Silicon multicrystals (mc-Si) are simply aggregates of several, rather large single crystals. Hence, building a model for mc-Si consists in the development of accurate constitutive equations for SoG-Si monocrystals and the construction of multicrystalline aggregates by Finite Element methods.
Constitutive models for solar-grade silicon monocrystals (SoG c-Si) of various complexity are derived in this thesis. Their ultimate goal is to allow the quantification of the residual stresses in SoG-Si materials given a thermomechanical loading path.
A physical approach to modeling plasticity in semiconductors has been consistently adopted: all equations are based on the introduction of dislocation densities, carrying plastic flow and participating to material hardening with deformation. Constitutive equations are implemented into a rate-dependent crystal plasticity kinematical framework.

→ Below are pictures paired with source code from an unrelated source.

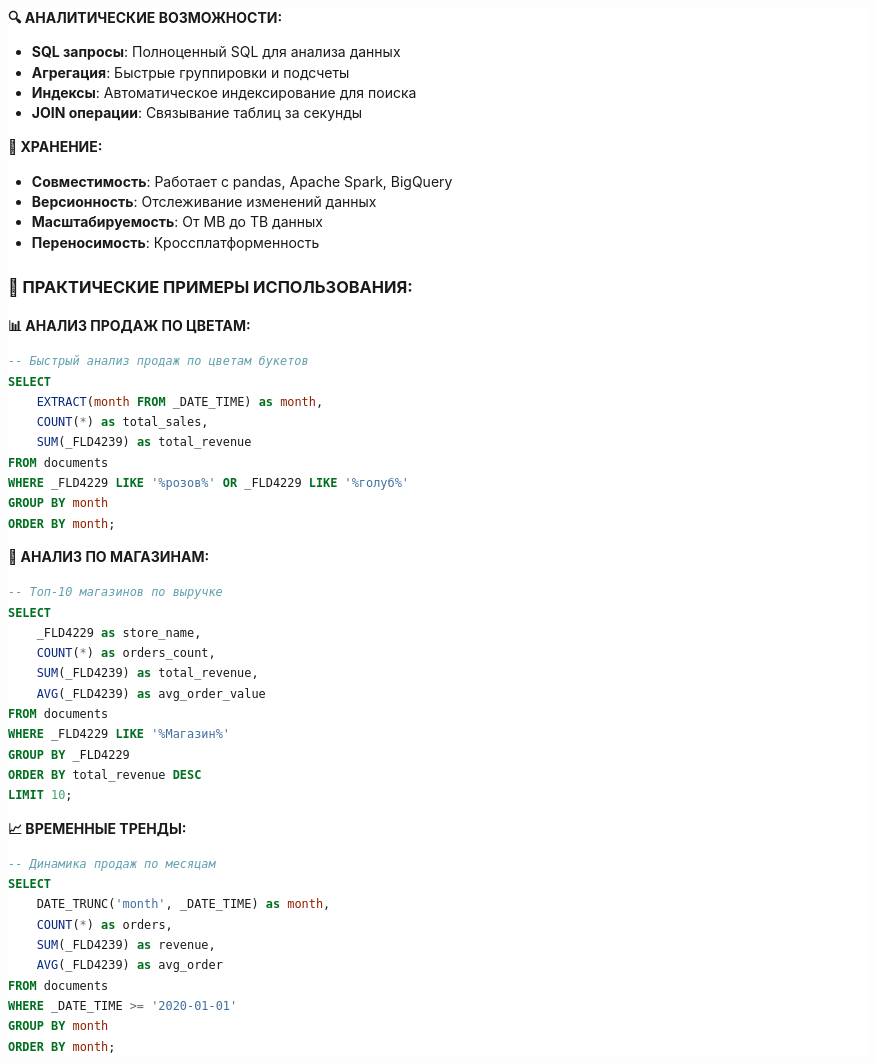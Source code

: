 **🔍 АНАЛИТИЧЕСКИЕ ВОЗМОЖНОСТИ:**
- **SQL запросы**: Полноценный SQL для анализа данных
- **Агрегация**: Быстрые группировки и подсчеты
- **Индексы**: Автоматическое индексирование для поиска
- **JOIN операции**: Связывание таблиц за секунды

**💾 ХРАНЕНИЕ:**
- **Совместимость**: Работает с pandas, Apache Spark, BigQuery
- **Версионность**: Отслеживание изменений данных
- **Масштабируемость**: От MB до TB данных
- **Переносимость**: Кроссплатформенность

### **🔧 ПРАКТИЧЕСКИЕ ПРИМЕРЫ ИСПОЛЬЗОВАНИЯ:**

**📊 АНАЛИЗ ПРОДАЖ ПО ЦВЕТАМ:**
```sql
-- Быстрый анализ продаж по цветам букетов
SELECT 
    EXTRACT(month FROM _DATE_TIME) as month,
    COUNT(*) as total_sales,
    SUM(_FLD4239) as total_revenue
FROM documents 
WHERE _FLD4229 LIKE '%розов%' OR _FLD4229 LIKE '%голуб%'
GROUP BY month
ORDER BY month;
```

**🏪 АНАЛИЗ ПО МАГАЗИНАМ:**
```sql
-- Топ-10 магазинов по выручке
SELECT 
    _FLD4229 as store_name,
    COUNT(*) as orders_count,
    SUM(_FLD4239) as total_revenue,
    AVG(_FLD4239) as avg_order_value
FROM documents 
WHERE _FLD4229 LIKE '%Магазин%'
GROUP BY _FLD4229
ORDER BY total_revenue DESC
LIMIT 10;
```

**📈 ВРЕМЕННЫЕ ТРЕНДЫ:**
```sql
-- Динамика продаж по месяцам
SELECT 
    DATE_TRUNC('month', _DATE_TIME) as month,
    COUNT(*) as orders,
    SUM(_FLD4239) as revenue,
    AVG(_FLD4239) as avg_order
FROM documents 
WHERE _DATE_TIME >= '2020-01-01'
GROUP BY month
ORDER BY month;
```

The benefits of this methodology are twofold: firstly, the models are perfectly useable in the temperature range where silicon behaves as a perfectly elastic material, but they excel at reproducing its particularly temperature-sensitive plastic behavior. Secondly, final dislocation densities can be predicted by the models. These are of great use for industrial applications, since regions of large dislocation contents also exhibit poor electrical performance.

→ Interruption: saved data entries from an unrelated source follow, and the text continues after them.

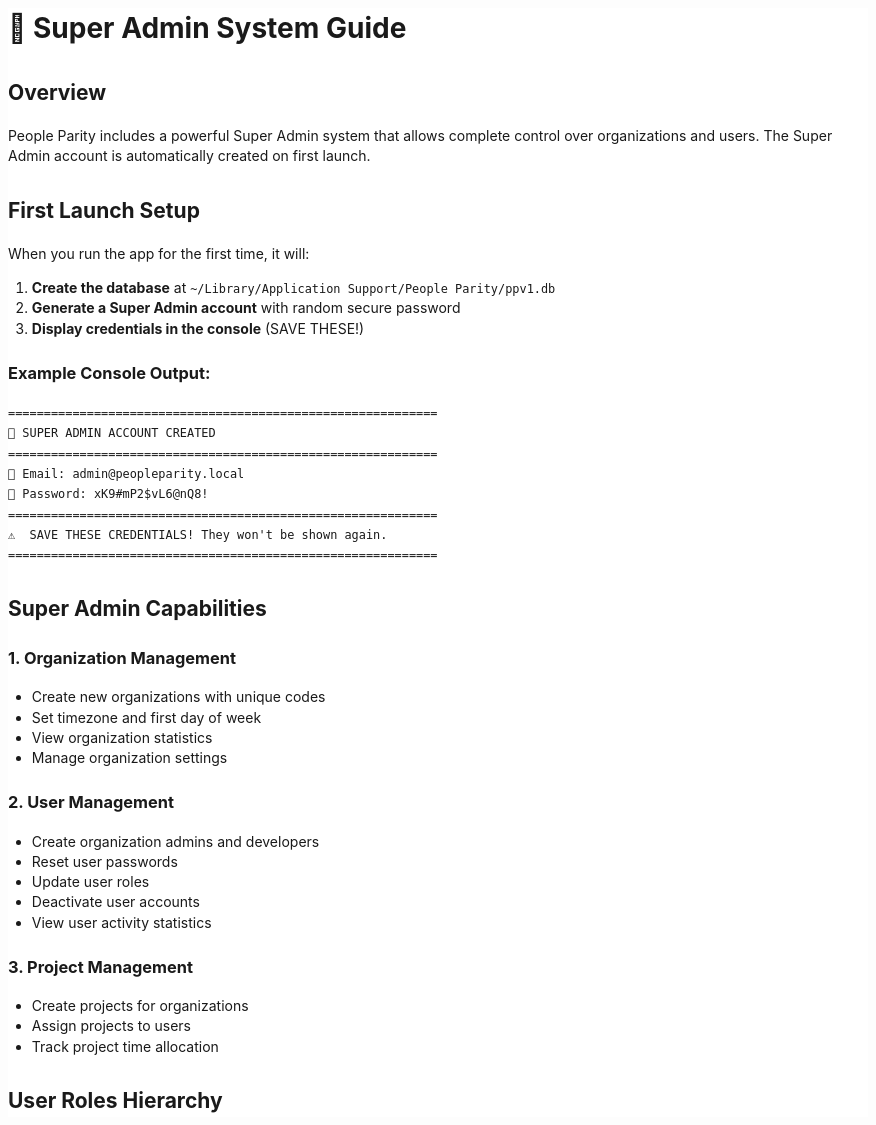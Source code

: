# 🔐 Super Admin System Guide

## Overview

People Parity includes a powerful Super Admin system that allows complete control over organizations and users. The Super Admin account is automatically created on first launch.

## First Launch Setup

When you run the app for the first time, it will:

1. **Create the database** at `~/Library/Application Support/People Parity/ppv1.db`
2. **Generate a Super Admin account** with random secure password
3. **Display credentials in the console** (SAVE THESE!)

### Example Console Output:
```
============================================================
🔐 SUPER ADMIN ACCOUNT CREATED
============================================================
📧 Email: admin@peopleparity.local
🔑 Password: xK9#mP2$vL6@nQ8!
============================================================
⚠️  SAVE THESE CREDENTIALS! They won't be shown again.
============================================================
```

## Super Admin Capabilities

### 1. Organization Management
- Create new organizations with unique codes
- Set timezone and first day of week
- View organization statistics
- Manage organization settings

### 2. User Management
- Create organization admins and developers
- Reset user passwords
- Update user roles
- Deactivate user accounts
- View user activity statistics

### 3. Project Management
- Create projects for organizations
- Assign projects to users
- Track project time allocation

## User Roles Hierarchy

Consequently, the constitutive models introduced in this Ph.D. thesis are not limited to stress calculations, but can be coupled to other physical analyses.
An exhaustive literature review has been written, covering the aspects of plastic deformation over multiple scales. It lays the foundation for analysis and improvement of existing constitutive models. Systematic identification of constitutive parameters of traditional models calls for the introduction of new internal variables, dislocations stored in dipolar structures. Accounting for these immobile dislocations enables an extension of the model of Alexander & Haasen to correctly reproduce the steady-state of deformation during uniaxial testing of silicon monocrystals oriented for single glide.